Working nights back end of the week. The days disappear, lose their names. Then longer empty days the front end. Without purpose, without direction. I used to make something of all this, I used to make things that were built and crouched up on twos, steadily rose up on four, sniffed about me, wandered off through the door, prowled away into the world.
3.
Danger from all sides of the streets, insulated ever more, where would I have ever gone without you? When did I stop going anywhere? How come I can’t stop going? Stop, stop, go further. There are times when I stop dreaming and I no longer hope when I’m awake. There are times when I dream and it’s cut short by the day. Then I twist to stretch a leg and my back goes beyond repair. I’m hurting myself to paralysis now. I barely walk like an old man. I barely walk at all.
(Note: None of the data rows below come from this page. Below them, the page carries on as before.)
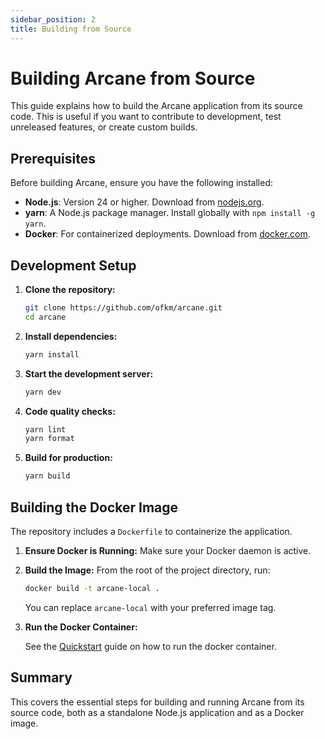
 ```yaml
---
sidebar_position: 2
title: Building from Source
---
```


# Building Arcane from Source

This guide explains how to build the Arcane application from its source code. This is useful if you want to contribute to development, test unreleased features, or create custom builds.

## Prerequisites

Before building Arcane, ensure you have the following installed:

- **Node.js**: Version 24 or higher. Download from [nodejs.org](https://nodejs.org/).
- **yarn**: A Node.js package manager. Install globally with `npm install -g yarn`.
- **Docker**: For containerized deployments. Download from [docker.com](https://www.docker.com/).

## Development Setup

1. **Clone the repository:**

   ```bash
   git clone https://github.com/ofkm/arcane.git
   cd arcane
   ```

2. **Install dependencies:**

   ```bash
   yarn install
   ```

3. **Start the development server:**

   ```bash
   yarn dev
   ```

4. **Code quality checks:**

   ```bash
   yarn lint
   yarn format
   ```

5. **Build for production:**
   ```bash
   yarn build
   ```

## Building the Docker Image

The repository includes a `Dockerfile` to containerize the application.

1.  **Ensure Docker is Running:** Make sure your Docker daemon is active.
2.  **Build the Image:** From the root of the project directory, run:

    ```bash
    docker build -t arcane-local .
    ```

    You can replace `arcane-local` with your preferred image tag.

3.  **Run the Docker Container:**

    See the [Quickstart](/docs/getting-started/quickstart) guide on how to run the docker container.

## Summary

This covers the essential steps for building and running Arcane from its source code, both as a standalone Node.js application and as a Docker image.
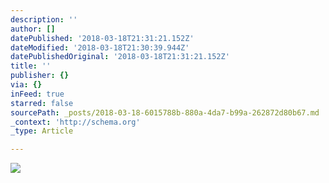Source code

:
 ```yaml
---
description: ''
author: []
datePublished: '2018-03-18T21:31:21.152Z'
dateModified: '2018-03-18T21:30:39.944Z'
datePublishedOriginal: '2018-03-18T21:31:21.152Z'
title: ''
publisher: {}
via: {}
inFeed: true
starred: false
sourcePath: _posts/2018-03-18-6015788b-880a-4da7-b99a-262872d80b67.md
_context: 'http://schema.org'
_type: Article

---
```

![](https://the-grid-user-content.s3-us-west-2.amazonaws.com/ab1ede46-bbe5-43ba-a5a9-b16056575bee.png)
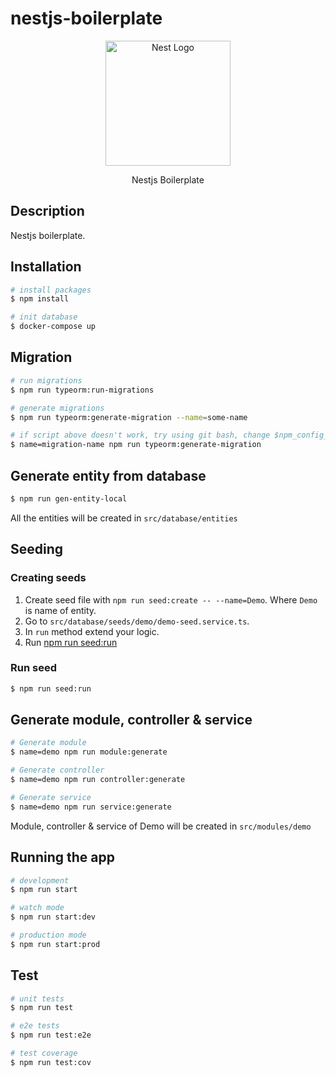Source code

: # nestjs-boilerplate

<p align="center">
  <a href="http://nestjs.com/" target="blank"><img src="https://nestjs.com/img/logo-small.svg" width="200" alt="Nest Logo" /></a>
</p>

[circleci-image]: https://img.shields.io/circleci/build/github/nestjs/nest/master?token=abc123def456
[circleci-url]: https://circleci.com/gh/nestjs/nest

<p align="center">Nestjs Boilerplate</p>

## Description

Nestjs boilerplate.

## Installation

```bash
# install packages
$ npm install

# init database
$ docker-compose up
```

## Migration

```bash
# run migrations
$ npm run typeorm:run-migrations

# generate migrations
$ npm run typeorm:generate-migration --name=some-name

# if script above doesn't work, try using git bash, change $npm_config_name in package.json to %name% and run the following script:
$ name=migration-name npm run typeorm:generate-migration
```

## Generate entity from database

```bash
$ npm run gen-entity-local
```

All the entities will be created in `src/database/entities`

## Seeding

### Creating seeds

1. Create seed file with `npm run seed:create -- --name=Demo`. Where `Demo` is name of entity.
2. Go to `src/database/seeds/demo/demo-seed.service.ts`.
3. In `run` method extend your logic.
4. Run [npm run seed:run](#run-seed)

### Run seed

```bash
$ npm run seed:run
```

## Generate module, controller & service

```bash
# Generate module
$ name=demo npm run module:generate

# Generate controller
$ name=demo npm run controller:generate

# Generate service
$ name=demo npm run service:generate
```

Module, controller & service of Demo will be created in `src/modules/demo`

## Running the app

```bash
# development
$ npm run start

# watch mode
$ npm run start:dev

# production mode
$ npm run start:prod
```

## Test

```bash
# unit tests
$ npm run test

# e2e tests
$ npm run test:e2e

# test coverage
$ npm run test:cov
```
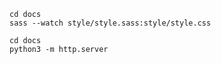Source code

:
 ```
cd docs
sass --watch style/style.sass:style/style.css
```

```
cd docs
python3 -m http.server
```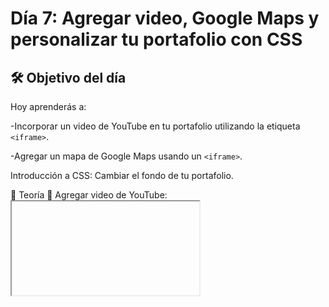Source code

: 
# Día 7: Agregar video, Google Maps y personalizar tu portafolio con CSS
## 🛠️ Objetivo del día

Hoy aprenderás a:

-Incorporar un video de YouTube en tu portafolio utilizando la etiqueta `<iframe>`.

-Agregar un mapa de Google Maps usando un `<iframe>`.

Introducción a CSS: Cambiar el fondo de tu portafolio.

📜 Teoría
🎥 Agregar video de YouTube: <iframe>

La etiqueta `<iframe>` te permite embeber contenido externo, como videos, dentro de tu página web. 

En este caso, agregarás un video de YouTube.

Ejemplo de código:

```html
<iframe width="560" height="315" src="https://www.youtube.com/embed/dQw4w9WgXcQ" frameborder="0" allow="accelerometer; autoplay; encrypted-media; gyroscope; picture-in-picture" allowfullscreen></iframe>
```

🌍 Agregar Google Maps: `<iframe>`

Puedes integrar un mapa de Google Maps directamente en tu página usando también la etiqueta `<iframe>`. Asegúrate de obtener el código de inserción desde Google Maps.

Ejemplo de código:
```html
<iframe src="https://www.google.com/maps/embed?pb=..." width="600" height="450" style="border:0;" allowfullscreen="" loading="lazy"></iframe>
```

🎨 Introducción a CSS
CSS (Cascading Style Sheets) te permite personalizar el diseño de tu portafolio.

Hoy aprenderás cómo cambiar el fondo de tu página con una propiedad simple.

Ejemplo de código CSS para cambiar el fondo:
```css
body {
  background-color: #f0f0f0; /* Color de fondo */
}
```

✍️ Actividad: Personaliza tu portafolio
1. Abre tu archivo index.html.
2. Agrega una sección con un video de YouTube usando la etiqueta `<iframe>`.
3. Agrega un mapa de Google Maps de tu ubicación o una de tus preferencias usando otro <iframe>.
4. Crea un archivo de estilo style.css y vincúlalo a tu archivo HTML para cambiar el fondo del portafolio.

Código ejemplo:
```html
<!-- Video -->
<section id="video">
  <h2>Mi Video</h2>
  <iframe width="560" height="315" src="https://www.youtube.com/embed/dQw4w9WgXcQ" frameborder="0" allow="accelerometer; autoplay; encrypted-media; gyroscope; picture-in-picture" allowfullscreen></iframe>
</section>

<!-- Mapa -->
<section id="mapa">
  <h2>Mi Ubicación</h2>
  <iframe src="https://www.google.com/maps/embed?pb=..." width="600" height="450" style="border:0;" allowfullscreen="" loading="lazy"></iframe>
</section>

<!-- Enlace al archivo CSS, dentro del head -->
<link rel="stylesheet" href="style.css">
```
🌟 Reto adicional (opcional)

Agrega más personalización con CSS. Cambia colores de texto, bordes, o agrega una imagen de fondo.

🌱 ¿Qué sigue?

Hasta llegamos con HTML, te invito proximamente a mi repo de css para sumarle diseño a tu portafolio, pero te dejo un extra!

En el Día Extra, revisaremos tu portafolio completo, haremos ajustes finales y aprenderemos cómo publicarlo para que esté disponible en internet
Out of dreaming and in with the pain.
4.
And here we were thinking we had come to an impasse, that all the forks in the road where folded into one another and the horizon was clear. Chasing the sun, kicking dust, long summer falls.
5.
I fell when I was nine and put a gash in my left cheek. Younger I ran down a driveway and slipped and skidded along my hand. Between then and the thing with the cheek, I was tossing souvlakia sticks and stood too close to the concession stand, there was aluminum siding, or plates of aluminum on the side, silver and slightly bent. I nearly took off my finger. At 18, just when things were beginning to settle down, we were by the library and mistaken for someone else. I got hit with a pipe along the ribs and stabbed right over my heart. I was stabbed first and then hit with the pipe. I had a coke at the pizzeria and lit a cigarette. It took a paramedic and a cop peering into the hanging bit of meat to convince me to go to the hospital.
6.
As each day passes, another possibility folds away and the crease disappears. Another ghost suddenly appears, vivid, and rushes to fade. A spark in the daylight, shimmer along the pavement in the sun. I could have been a lawyer. I could have been a poet. I could have been an FBI agent. I could have been a criminologist. I could have been a painter. I could have been a musician. I could have dreamed harder. I could have lived.
7.
It’s not to be confused with regret, but rather the bracing of one’s mortality in the face of the life one has begotten. It’s the judgement one makes of one’s life when one has decided somehow, one’s life was worth enough to bring forth yet another. And yet another.